The Start! Festival is a music festival for up-and-coming Danish bands held annually in the Meatpacking District of Copenhagen, Denmark. First arranged in 2003, it showcases around 100 bands and soloists from the growth layer of Danish music.

==History==
The festival was born in 2003 as a happening aiming to attract attention to the need for better practice facilities for bands in Copenhagen's Vesterbro district. This initiative developed into the Vesterbro Festival which gradually grew larger, in 2008 attracting 20,000 visitors. In the same time, the festival established as an important exhibition window for emerging bands, forming a serious alternative to the Århus-based SPOT Festival. To reflect this role and give the festival a more international profile, the name was changed to the current Start!
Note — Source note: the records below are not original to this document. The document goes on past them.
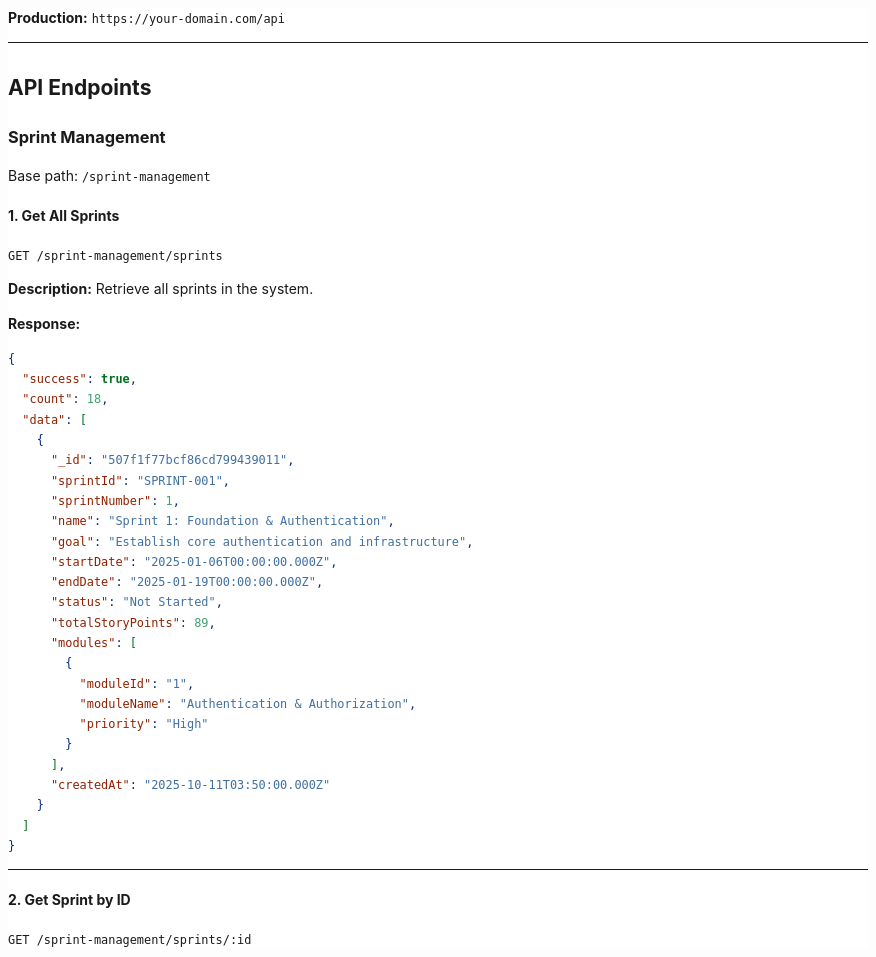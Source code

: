 **Production:** `https://your-domain.com/api`

---

## API Endpoints

### Sprint Management

Base path: `/sprint-management`

#### 1. Get All Sprints

```http
GET /sprint-management/sprints
```

**Description:** Retrieve all sprints in the system.

**Response:**
```json
{
  "success": true,
  "count": 18,
  "data": [
    {
      "_id": "507f1f77bcf86cd799439011",
      "sprintId": "SPRINT-001",
      "sprintNumber": 1,
      "name": "Sprint 1: Foundation & Authentication",
      "goal": "Establish core authentication and infrastructure",
      "startDate": "2025-01-06T00:00:00.000Z",
      "endDate": "2025-01-19T00:00:00.000Z",
      "status": "Not Started",
      "totalStoryPoints": 89,
      "modules": [
        {
          "moduleId": "1",
          "moduleName": "Authentication & Authorization",
          "priority": "High"
        }
      ],
      "createdAt": "2025-10-11T03:50:00.000Z"
    }
  ]
}
```

---

#### 2. Get Sprint by ID

```http
GET /sprint-management/sprints/:id
```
Festival in 2009. In the same time, the programme was extended and various other initiatives taken, including the formation of the Start Academy, the festival's programme to promote the development of musical talent at band level.

==Stages==
The festival currently has a total of six stages:
- A large outdoor stage
- Two indoor stages in Øksnehallen
- An electronica/club stage with an emphasis on visuals
- A Singer-songwriter
- A small hard rock stage

==Years==

===2009===
The festival took place from 4 - 6 June and featured 100 bands selected among more than 1,200 applicant bands. Participating acts included Phil Shivers, Mislyd, Coco Moon and Ginger Ninja. Of established names, Johnny Deluxe, Mani Spinx and Mike Sheridan.

===2010===
The festival took place from 10 to 13 June and included 100 bands which had been selected from more than 1,200 bands through an internet-based selection process.

The festival opened on 10 June with Striving Vines and closed at 3 am on 13 June with Egger & Stunn. Some of the bands had already experienced airplay on Danish radio;including The Floor Is Made Of Lava, Alcoholic Faith Mission, Stoffer og Maskinen and The Wong Boys—while others are still fairly unknown.